Both glaciers combined hold 4 feet of global sea level rise. When the West Antarctic ice shelves collapse it will have catastrophic effects worldwide.
Science Alert reports on the worrisome news that the iceberg itself follows the same lines “along which the iceberg has broken follow the pattern of crevasses developed in the ice shelf that it calved from,"
As the animation above shows – assembled from observations taken by the European Space Agency's Copernicus Sentinel-1 satellite – the iceberg has divided into several discernible fragments of varying size since September 26.
While the fracturing process itself might seem unremarkable, the way the iceberg broke free from the glacier was not, scientists say, and could signal an alarming new precedent in calving processes.
"What we're witnessing on Pine Island Glacier is worrying," explains marine geophysicist Robert Larter from the British Antarctic Survey.

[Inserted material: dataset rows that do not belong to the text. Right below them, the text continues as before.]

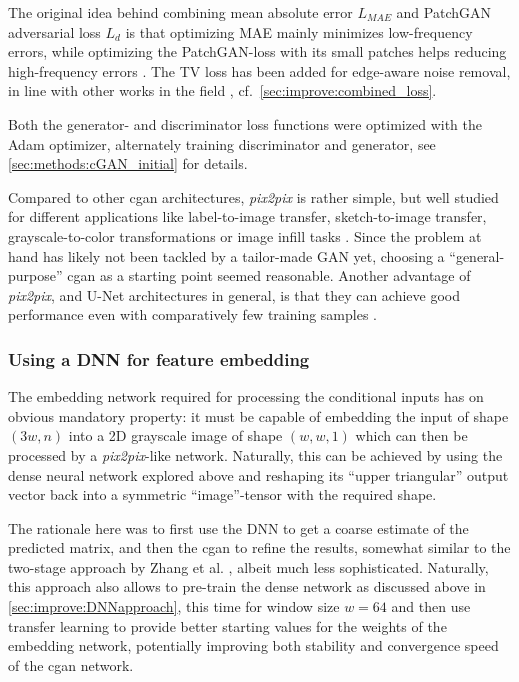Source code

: The original idea behind combining mean absolute error $L_\mathit{MAE}$ and PatchGAN adversarial loss $L_d$ is that optimizing MAE 
mainly minimizes low-frequency errors, while optimizing the PatchGAN-loss with its small patches helps reducing high-frequency errors \cite{Isola2017}.
The TV loss has been added for edge-aware noise removal, in line with other works in the field \cite{Hong2020}, cf.~\cref{sec:improve:combined_loss}.

Both the generator- and discriminator loss functions were optimized with the Adam optimizer,
alternately training discriminator and generator, see \cref{sec:methods:cGAN_initial} for details.

Compared to other \acrshort{cgan} architectures, \emph{pix2pix} is rather simple, but well studied for different applications like label-to-image transfer,
sketch-to-image transfer, grayscale-to-color transformations or image infill tasks \cite{Isola2017}.
Since the problem at hand has likely not been tackled by a tailor-made GAN yet, 
choosing a ``general-purpose'' \acrshort{cgan} as a starting point seemed reasonable.
Another advantage of \emph{pix2pix}, and U-Net architectures in general, 
is that they can achieve good performance even with comparatively few training samples \cite{Isola2017, Ronneberger2015}.

\subsubsection{Using a DNN for feature embedding} \label{sec:improve:DNN_embedding}
The embedding network required for processing the conditional inputs
has on obvious mandatory property: it must be capable of embedding the input of shape $(3w,n)$ 
into a 2D grayscale image of shape $(w,w,1)$ which can then be processed by a \emph{pix2pix}-like network.
Naturally, this can be achieved by using the dense neural network explored above
and reshaping its ``upper triangular'' output vector back into a symmetric ``image''-tensor with the required shape.

The rationale here was to first use the DNN to get a coarse estimate of the predicted matrix,
and then the \acrshort{cgan} to refine the results, somewhat similar to the two-stage approach by Zhang et al. \cite{Zhang2019c},
albeit much less sophisticated. 
Naturally, this approach also allows to pre-train the dense network as discussed above in \cref{sec:improve:DNNapproach}, 
this time for window size $w=64$ and then use transfer learning to provide better starting values for the weights of the embedding network, 
potentially improving both stability and convergence speed of the \acrshort{cgan} network.

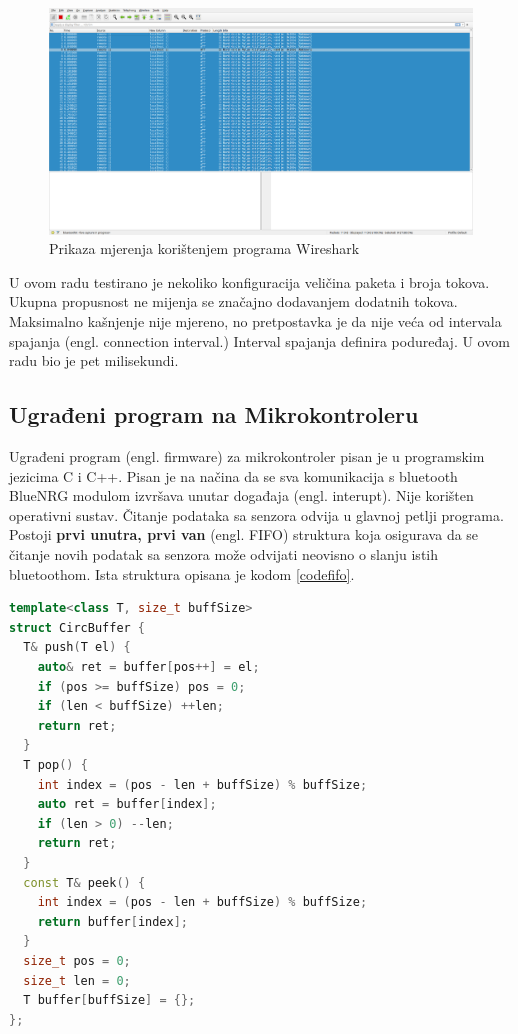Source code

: \documentclass[times, utf8, diplomski]{diplomski}
\begin{document}
\begin{figure}[H]
\includegraphics[width=\textwidth]{wireshark_100sec_20230622_225645.png}
\centering
\caption{Prikaza mjerenja korištenjem programa Wireshark \cite{wireshark}}
\label{fig:wireshark}
\end{figure}

U ovom radu testirano je nekoliko konfiguracija veličina paketa i broja tokova. Ukupna propusnost ne mijenja se značajno dodavanjem dodatnih tokova. Maksimalno kašnjenje nije mjereno, no pretpostavka je da nije veća od intervala spajanja (engl. connection interval.) Interval spajanja definira poduređaj. U ovom radu bio je pet milisekundi.


\subsection{Ugrađeni program na Mikrokontroleru}
Ugrađeni program (engl. firmware) za mikrokontroler pisan je u programskim jezicima C i C++. Pisan je na načina da se sva komunikacija s bluetooth BlueNRG modulom izvršava unutar događaja (engl. interupt). Nije korišten operativni sustav. Čitanje podataka sa senzora odvija u glavnoj petlji programa. Postoji \textbf{prvi unutra, prvi van} (engl. FIFO) struktura koja osigurava da se čitanje novih podatak sa senzora može odvijati neovisno o slanju istih bluetoothom. Ista struktura opisana je kodom \ref{codefifo}.

\begin{lstlisting}[language=c++, caption={FIFO struktura koja omgučuje neovisan dohvat novih podataka i slanje najstarijih}, label={codefifo}]
template<class T, size_t buffSize>
struct CircBuffer {
  T& push(T el) {
    auto& ret = buffer[pos++] = el;
    if (pos >= buffSize) pos = 0;
    if (len < buffSize) ++len;
    return ret;
  }
  T pop() {
    int index = (pos - len + buffSize) % buffSize;
    auto ret = buffer[index];
    if (len > 0) --len;
    return ret;
  }
  const T& peek() {
    int index = (pos - len + buffSize) % buffSize;
    return buffer[index];
  }
  size_t pos = 0;
  size_t len = 0;
  T buffer[buffSize] = {};
};
\end{lstlisting}
\end{document}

"We're now seeing changes in the calving behaviour of the ice shelf, when for 68 years we saw a pattern of advance and retreat resulting in the calving of a single large iceberg which left the ice front to approximately the same place."
Unlike those events, which effectively replenished the footprint of the up-to-60 metre tall (197 ft) ice front, continued thinning of the glacier as a whole has produced what scientists fear may be evidence of a new era of structural instability.
"What's both interesting and of concern is the lines along which the iceberg has broken follow the pattern of crevasses developed in the ice shelf that it calved from," Larter says.
"This change of behaviour might reflect the crevasses within the ice shelf having an increasing influence on the spacing and pattern of iceberg calving as a result of the thinning that has taken place over the past few decades."
This calving signature – if that's what it is – could foretell a disturbing trend in the Pine Island Glacier, which accounts for about a quarter of all of Antarctica's ice loss, thought to be some 40 billion tonnes of ice each year.
Chris Mooney of the Washington Post writes on the major trouble at Pine Island Glacier which holds 2 feet of sea level rise.
They published a paper last year finding that Pine Island Glacier has developed a troubling new way of losing ice, with rifts forming in the centre of its floating ice shelf from beneath, rather than at the sides, the traditional manner. They suspect this is a function of warmer ocean waters reaching the base of the glacier and weakening it.
"We predicted that the rifting would result in more frequent calving, which is what's happening here," said Howat by email. "If new rifts continue to form progressively inland, the significance to ice shelf retreat would be high."